* WHAT TO WORK ON
In the entries below, find each line with the word "basic" and return it.

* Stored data
..............................
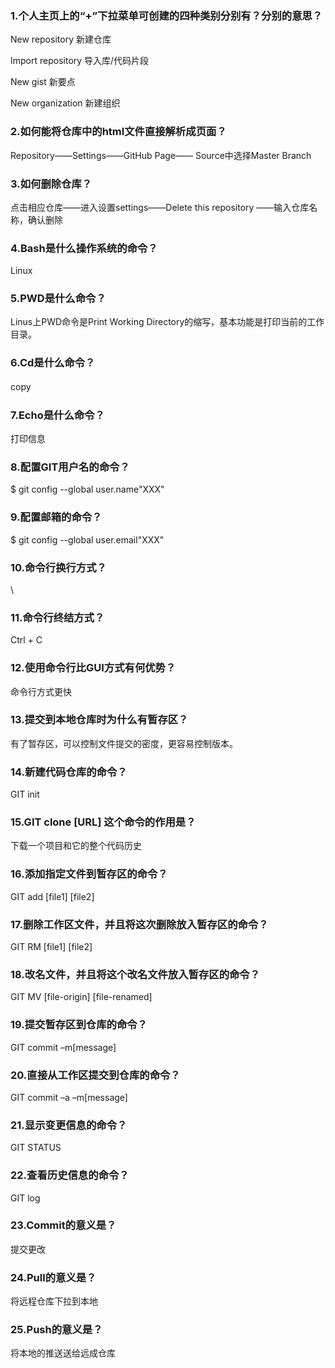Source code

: ### 1.个人主页上的“+”下拉菜单可创建的四种类别分别有？分别的意思？

New repository 新建仓库

Import repository 导入库/代码片段

New gist 新要点

New organization 新建组织

### 2.如何能将仓库中的html文件直接解析成页面？

Repository——Settings——GitHub Page—— Source中选择Master Branch

### 3.如何删除仓库？

点击相应仓库——进入设置settings——Delete this repository ——输入仓库名称，确认删除

### 4.Bash是什么操作系统的命令？

Linux

### 5.PWD是什么命令？

Linus上PWD命令是Print Working Directory的缩写，基本功能是打印当前的工作目录。

### 6.Cd是什么命令？

copy　

### 7.Echo是什么命令？

打印信息

### 8.配置GIT用户名的命令？

$ git config --global user.name"XXX"

### 9.配置邮箱的命令？

$ git config --global user.email"XXX"

### 10.命令行换行方式？

\

### 11.命令行终结方式？

Ctrl + C

### 12.使用命令行比GUI方式有何优势？

命令行方式更快

### 13.提交到本地仓库时为什么有暂存区？

有了暂存区，可以控制文件提交的密度，更容易控制版本。

### 14.新建代码仓库的命令？

GIT init

### 15.GIT clone [URL] 这个命令的作用是？

下载一个项目和它的整个代码历史

### 16.添加指定文件到暂存区的命令？

GIT add [file1] [file2]

### 17.删除工作区文件，并且将这次删除放入暂存区的命令？

GIT RM [file1] [file2]

### 18.改名文件，并且将这个改名文件放入暂存区的命令？

GIT MV [file-origin] [file-renamed]

### 19.提交暂存区到仓库的命令？

GIT commit –m[message]

### 20.直接从工作区提交到仓库的命令？

GIT commit –a –m[message]

### 21.显示变更信息的命令？

GIT STATUS

### 22.查看历史信息的命令？

GIT log

### 23.Commit的意义是？

提交更改

### 24.Pull的意义是？

将远程仓库下拉到本地

### 25.Push的意义是？

将本地的推送送给远成仓库
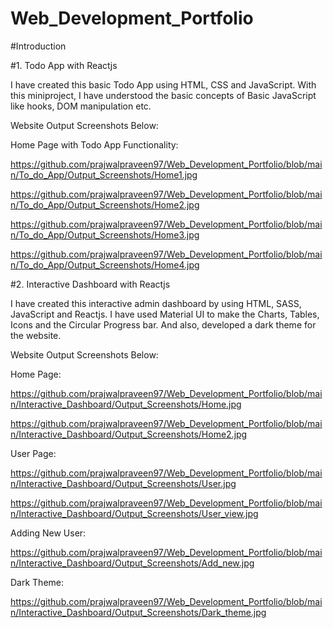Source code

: # Web_Development_Portfolio

#Introduction

#1. Todo App with Reactjs

I have created this basic Todo App using HTML, CSS and JavaScript. 
With this miniproject, I have understood the basic concepts of Basic JavaScript like hooks, DOM manipulation etc.

Website Output Screenshots Below:

Home Page with Todo App Functionality:

https://github.com/prajwalpraveen97/Web_Development_Portfolio/blob/main/To_do_App/Output_Screenshots/Home1.jpg

https://github.com/prajwalpraveen97/Web_Development_Portfolio/blob/main/To_do_App/Output_Screenshots/Home2.jpg

https://github.com/prajwalpraveen97/Web_Development_Portfolio/blob/main/To_do_App/Output_Screenshots/Home3.jpg

https://github.com/prajwalpraveen97/Web_Development_Portfolio/blob/main/To_do_App/Output_Screenshots/Home4.jpg


#2. Interactive Dashboard with Reactjs

I have created this interactive admin dashboard by using HTML, SASS, JavaScript and Reactjs.
I have used Material UI to make the Charts, Tables, Icons and the Circular Progress bar.
And also, developed a dark theme for the website.

Website Output Screenshots Below:

Home Page:

https://github.com/prajwalpraveen97/Web_Development_Portfolio/blob/main/Interactive_Dashboard/Output_Screenshots/Home.jpg

https://github.com/prajwalpraveen97/Web_Development_Portfolio/blob/main/Interactive_Dashboard/Output_Screenshots/Home2.jpg

User Page:

https://github.com/prajwalpraveen97/Web_Development_Portfolio/blob/main/Interactive_Dashboard/Output_Screenshots/User.jpg

https://github.com/prajwalpraveen97/Web_Development_Portfolio/blob/main/Interactive_Dashboard/Output_Screenshots/User_view.jpg

Adding New User:

https://github.com/prajwalpraveen97/Web_Development_Portfolio/blob/main/Interactive_Dashboard/Output_Screenshots/Add_new.jpg

Dark Theme:

https://github.com/prajwalpraveen97/Web_Development_Portfolio/blob/main/Interactive_Dashboard/Output_Screenshots/Dark_theme.jpg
..............................
* ANSWER FOR THIS EXERCISE
I have created this basic Todo App using HTML, CSS and JavaScript. 
With this miniproject, I have understood the basic concepts of Basic JavaScript like hooks, DOM manipulation etc.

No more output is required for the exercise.